▶ [Record extracts]
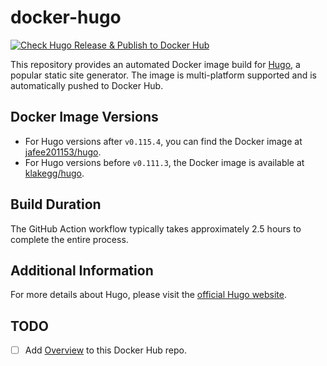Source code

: # docker-hugo

[![Check Hugo Release & Publish to Docker Hub](https://github.com/leoli0605/docker-hugo/actions/workflows/docker-publish.yml/badge.svg)](https://github.com/leoli0605/docker-hugo/actions/workflows/docker-publish.yml)

This repository provides an automated Docker image build for [Hugo](https://gohugo.io/), a popular static site generator. The image is multi-platform supported and is automatically pushed to Docker Hub.

## Docker Image Versions

- For Hugo versions after `v0.115.4`, you can find the Docker image at [jafee201153/hugo](https://hub.docker.com/r/jafee201153/hugo).
- For Hugo versions before `v0.111.3`, the Docker image is available at [klakegg/hugo](https://hub.docker.com/r/klakegg/hugo).

## Build Duration

The GitHub Action workflow typically takes approximately 2.5 hours to complete the entire process.

## Additional Information

For more details about Hugo, please visit the [official Hugo website](https://gohugo.io/).

## TODO

- [ ] Add [Overview](https://hub.docker.com/r/jafee201153/hugo) to this Docker Hub repo.

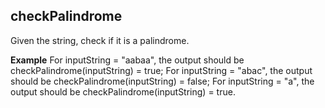 
<h2>checkPalindrome</h2>

<p>Given the string, check if it is a palindrome.</p>
<strong>Example</strong>
For inputString = "aabaa", the output should be
checkPalindrome(inputString) = true;
For inputString = "abac", the output should be
checkPalindrome(inputString) = false;
For inputString = "a", the output should be
checkPalindrome(inputString) = true.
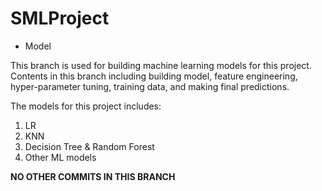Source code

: # SMLProject

-   Model

This branch is used for building machine learning models for this project. Contents in this branch including building model, feature engineering, hyper-parameter tuning, training data, and making final predictions.

The models for this project includes:

1.  LR
2.  KNN
3.  Decision Tree & Random Forest
4.  Other ML models

**NO OTHER COMMITS IN THIS BRANCH**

▶ [About this exercise] Copy every line of the data that holds the string "true".

▶ [Result]
checkPalindrome(inputString) = true;
checkPalindrome(inputString) = true.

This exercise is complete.